Estudante no Recife, fui hóspede do casal por várias vezes. Aliás, cheguei a morar uma temporada lá. A pensão ainda funciona hoje, na Rua de Santa Cruz, no velho e tradicional Pátio de Santa Cruz, sem ter mais, claro, o charme e o movimento de 30 anos atrás. Dela, "seu" Romão tirou o sustento, trabalhando dia e noite, com um único objetivo: abrir a janela do conhecimento para seus filhos. Dois deles viraram médicos e três, engenheiros. Era o grande orgulho dele: ter formado os filhos.

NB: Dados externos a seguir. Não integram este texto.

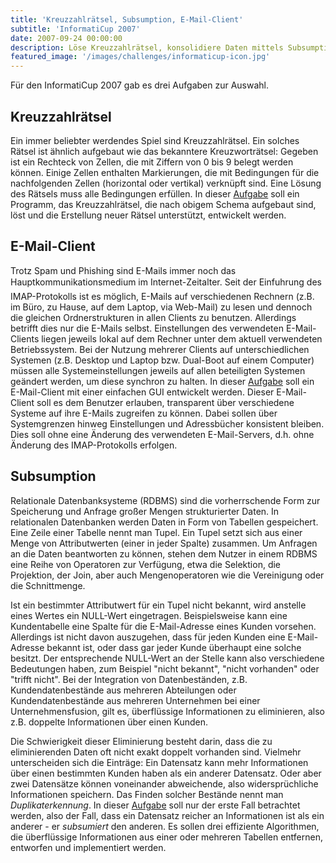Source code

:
 ```yaml
---
title: 'Kreuzzahlrätsel, Subsumption, E-Mail-Client'
subtitle: 'InformatiCup 2007'
date: 2007-09-24 00:00:00
description: Löse Kreuzzahlrätsel, konsolidiere Daten mittels Subsumption oder entwickle einen E-Mail-Client.
featured_image: '/images/challenges/informaticup-icon.jpg'
---
```


Für den InformatiCup 2007 gab es drei Aufgaben zur Auswahl.

## Kreuzzahlrätsel ##

Ein immer beliebter werdendes Spiel sind Kreuzzahlrätsel. Ein solches Rätsel ist ähnlich aufgebaut wie das bekanntere Kreuzworträtsel: Gegeben ist ein Rechteck von Zellen, die mit Ziffern von 0 bis 9 belegt werden können. Einige Zellen enthalten Markierungen, die mit Bedingungen für die nachfolgenden Zellen (horizontal oder vertikal) verknüpft sind. Eine Lösung des Rätsels muss alle Bedingungen erfüllen. In dieser [Aufgabe](Kreuzzahlrätsel.pdf) soll ein Programm, das Kreuzzahlrätsel, die nach obigem Schema aufgebaut sind, löst und die Erstellung neuer Rätsel unterstützt, entwickelt werden.

## E-Mail-Client ##

Trotz Spam und Phishing sind E-Mails immer noch das Hauptkommunikationsmedium im Internet-Zeitalter. Seit der Einfuhrung des IMAP-Protokolls ist es möglich, E-Mails auf verschiedenen Rechnern (z.B. im Büro, zu Hause, auf dem Laptop, via Web-Mail) zu lesen und dennoch die gleichen Ordnerstrukturen in allen Clients zu benutzen. Allerdings betrifft dies nur die E-Mails selbst. Einstellungen des verwendeten E-Mail-Clients liegen jeweils lokal auf dem Rechner unter dem aktuell verwendeten Betriebssystem. Bei der Nutzung mehrerer Clients auf unterschiedlichen Systemen (z.B. Desktop und Laptop bzw. Dual-Boot auf einem Computer) müssen alle Systemeinstellungen jeweils auf allen beteiligten Systemen geändert werden, um diese synchron zu halten. In dieser [Aufgabe](E-Mail-Client.pdf) soll ein E-Mail-Client mit einer einfachen GUI entwickelt werden. Dieser E-Mail-Client soll es dem Benutzer erlauben, transparent über verschiedene Systeme auf ihre E-Mails zugreifen zu können. Dabei sollen über Systemgrenzen hinweg Einstellungen und Adressbücher konsistent bleiben. Dies soll ohne eine Änderung des verwendeten E-Mail-Servers, d.h. ohne Änderung des IMAP-Protokolls erfolgen.

## Subsumption ##

Relationale Datenbanksysteme (RDBMS) sind die vorherrschende Form zur Speicherung und Anfrage großer Mengen strukturierter Daten. In relationalen Datenbanken werden Daten in Form von Tabellen gespeichert. Eine Zeile einer Tabelle nennt man Tupel. Ein Tupel setzt sich aus einer Menge von Attributwerten (einer in jeder Spalte) zusammen. Um Anfragen an die Daten beantworten zu können, stehen dem Nutzer in einem RDBMS eine Reihe von Operatoren zur Verfügung, etwa die Selektion, die Projektion, der Join, aber auch Mengenoperatoren wie die Vereinigung oder die Schnittmenge.

Ist ein bestimmter Attributwert für ein Tupel nicht bekannt, wird anstelle eines Wertes ein NULL-Wert eingetragen. Beispielsweise kann eine Kundentabelle eine Spalte für die E-Mail-Adresse eines Kunden vorsehen. Allerdings ist nicht davon auszugehen, dass für jeden Kunden eine E-Mail-Adresse bekannt ist, oder dass gar jeder Kunde überhaupt eine solche besitzt. Der entsprechende NULL-Wert an der Stelle kann also verschiedene Bedeutungen haben, zum Beispiel "nicht bekannt", "nicht vorhanden" oder "trifft nicht". Bei der Integration von Datenbeständen, z.B. Kundendatenbestände aus mehreren Abteilungen oder Kundendatenbestände aus mehreren Unternehmen bei einer Unternehmensfusion, gilt es, überflüssige Informationen zu eliminieren, also z.B. doppelte Informationen über einen Kunden.

Die Schwierigkeit dieser Eliminierung besteht darin, dass die zu eliminierenden Daten oft nicht exakt doppelt vorhanden sind. Vielmehr unterscheiden sich die Einträge: Ein Datensatz kann mehr Informationen über einen bestimmten Kunden haben als ein anderer Datensatz. Oder aber zwei Datensätze können voneinander abweichende, also widersprüchliche Informationen speichern. Das Finden solcher Bestände nennt man *Duplikaterkennung*. In dieser [Aufgabe](Subsumption.pdf) soll nur der erste Fall betrachtet werden, also der Fall, dass ein Datensatz reicher an Informationen ist als ein anderer - er *subsumiert* den anderen. Es sollen drei effiziente Algorithmen, die überflüssige Informationen aus einer oder mehreren Tabellen entfernen, entworfen und implementiert werden.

"Seu" Romão era um homem bem-humorado, mas ao mesmo tempo rude. Um personagem folclórico. Morria de medo de dona Salvina, que é braba feita um siri na lata. Amante da poesia, Romão esquecia do tempo declamando versos, fazendo repentes e contando as estórias mais engraçadas da política e da gente sertaneja. De repente, dona Salvina tacava-lhe um puxão de orelha, no meio da freguesia, porque o tempo havia passado e ele esquecido de entregar as marmitas. As marmitas, sim! Seu Romão não pagava aos moleques para fazer a entrega da clientela. Ele mesmo ia lá, de casa em casa, entregar a saborosa comida de Dona Salvina. Como os clientes sabiam que ele adorava uma prosa, sempre pediam para contar piadas e causos novos. E aí, tome atraso e puxão de orelha, novamente, de dona Salvina.
Seu Romão também gostava de fazer umas presepadas. Certa vez, perdeu a paciência com um gato que vivia de arrego na pensão, comprou um caixote e remeteu o animal para Afogados da Ingazeira, num ônibus da antiga empresa Progresso. Ao cobrador, deu uma gorjeta e fez a recomendação: entregar a Guardiato Veras, que, na realidade, era um velho companheiro de infância, que continuou morando em Afogados da Ingazeira. Guardiato tomou um tremendo susto ao abrir a encomenda, mas se divertiu, depois, com um telefonema do amigo.
O velho Romão fazia versos de tudo e com todos. Distante do sertão, a grande paixão de sua vida, matava a saudade com os fregueses da pensão, igualmente folclóricos e matutos como ele. Viveu a vida inteira assim: fazendo molecagem. Era um velho jovem, um moleque que o tempo nunca conseguiu destruir.
Um dos seus filhos, o médico Djalma Marques, que é um grande violinista, com prêmios internacionais, herdou a veia poética do pai. Djalma tem uma coleção de estórias vividas por 'Seu' Romão que parecem mentiras. Tem, também, um arquivo das suas poesias e versos. Seu desejo é juntar tudo isso num livro, idéia fantástica. Vamos aguardar! Não sei se o velho Romão pediu aos filhos, mas no seu jazigo deveria ser posto, hoje: "Aqui jaz um homem que viveu feliz, alegrando a humanidade".